We engage with this year's theme, Amnesia, through the story of the disappearance and subsequent daylighting of the Südpanke, and by letting water guide us through deep time to Berlin’s swampy Urstromtal origins. How does water trouble our land-bound perspective, our cartographic imagination, the nostalgic shades of our rememberings/forgettings? How does artistic research in collaboration with the watery worlds transform our understanding of dramaturgy? Cruising Berlin’s watershed, we will ask how global water networks affect the city and vice versa.
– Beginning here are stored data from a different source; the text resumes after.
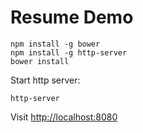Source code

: Resume Demo
===========

```
npm install -g bower
npm install -g http-server
bower install
```

Start http server:

```
http-server
```

Visit <http://localhost:8080>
We will explore embodied techniques to encounter the watery community, moving through different locations in the watershed and attuning to how the lake co-shapes our bodies. We will consider water our collaborator, an interlocutor, teacher, creative partner, and, why not, a dramaturge.
Requirements for the ungraded Studium Generale credit points: To be considered active participators, students must share their creative process throughout the class and are expected to present a final artistic project solo or in groups. These final presentations will require outside class work (around 3h).
Alex Viteri and Cory Tamler share a desire for watery dramaturgical pressures to destabilize our physical and mental constructions. In 2019, we co-conceived and facilitated an artistic research/writing residency in Pittsburgh that explored bodies of water as dramaturgical inspiration. Since, we’ve explored forms of artistic research in collaboration with multiple rivers in Wabanaki/Maine, the Südpanke in Berlin, and the Helenesee, a lake in Frankfurt (Oder).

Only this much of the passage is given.